Los cambios sociales y culturales producidos en Europa luego de la primera guerra mundial impactaron en el mundo de la moda occidental. En esta nota se presentan estos cambios a partir de un conjunto de trajes de baño femeninos y masculinos procedentes de Buenos Aires y Estados Unidos. Los mismos también pueden verse en la sala de indumentaria de la Casa Fernández Blanco.
El 28 de junio de 1914, un hecho aparentemente aislado como el asesinato del heredero al trono austrohúngaro disparó una red de alianzas, desencadenando la Gran Guerra que arrastraría a Europa, África, China, el Pacífico, Medio Oriente y América. Fue el fin de un largo sueño idealizado y el brusco despertar a la cruda realidad. Mientras los hombres pelearon en el frente, muchas mujeres, sin distinción, se vieron obligadas a sumarse a las que ya lo hacían por necesidad, cubriendo los espacios de trabajo de sus padres, maridos e hijos.
La moda respondió a esta nueva situación de mujeres activas en todo tipo de tareas, aún las más duras y exigentes. Paul Poiret las redimió de su peor tortura, el corset. Isadora Duncan enseñó a bailar libre y semidesnuda y los Ballets Russes de Diaghilev desarrollaron un nuevo lenguaje con el cuerpo. Coco Chanel y Madeleine Vionnet diseñaron trajes sencillos, prácticos, con el talle a la cadera, acortando las faldas de mujeres audaces que fumaban, manejaban autos, practicaban deportes y ahuyentaban la tuberculosis tomando baños de sol.

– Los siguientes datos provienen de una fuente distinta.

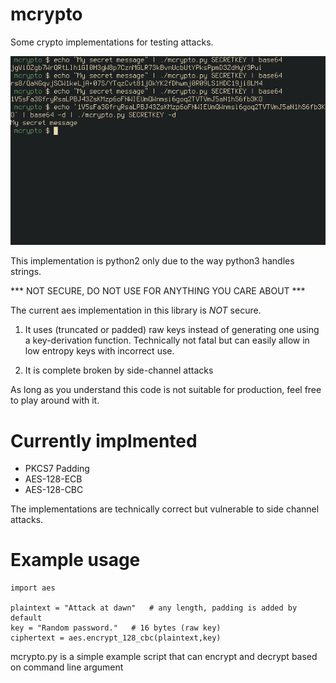 # mcrypto

Some crypto implementations for testing attacks.

![Screenshot](screenshot.png)

This implementation is python2 only due to the way python3 handles
strings.

*** NOT SECURE, DO NOT USE FOR ANYTHING YOU CARE ABOUT ***

The current aes implementation in this library is *NOT* secure.

1. It uses (truncated or padded) raw keys instead of generating one
   using a key-derivation function. Technically not fatal but can
   easily allow in low entropy keys with incorrect use.

2. It is complete broken by side-channel attacks

As long as you understand this code is not suitable for production,
feel free to play around with it.

# Currently implmented

- PKCS7 Padding
- AES-128-ECB
- AES-128-CBC

The implementations are technically correct but vulnerable to side
channel attacks.

# Example usage

    import aes

    plaintext = "Attack at dawn"   # any length, padding is added by default
    key = "Random password."   # 16 bytes (raw key)
    ciphertext = aes.encrypt_128_cbc(plaintext,key)

mcrypto.py is a simple example script that can encrypt and decrypt based on command line argument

A la fuerza, los bañadores se redujeron a un pantalón corto y una camiseta sin mangas o una sola pieza como los norteamericanos Jatzen, tejidos en lanilla, más reveladores cuanto más mojados y con escasas diferencias de género. Y, si algo le faltaba a la mujer por equiparar al hombre, comenzaron a luchar por el voto y para 1925, todas cortaron sus melenas a la Garçonne.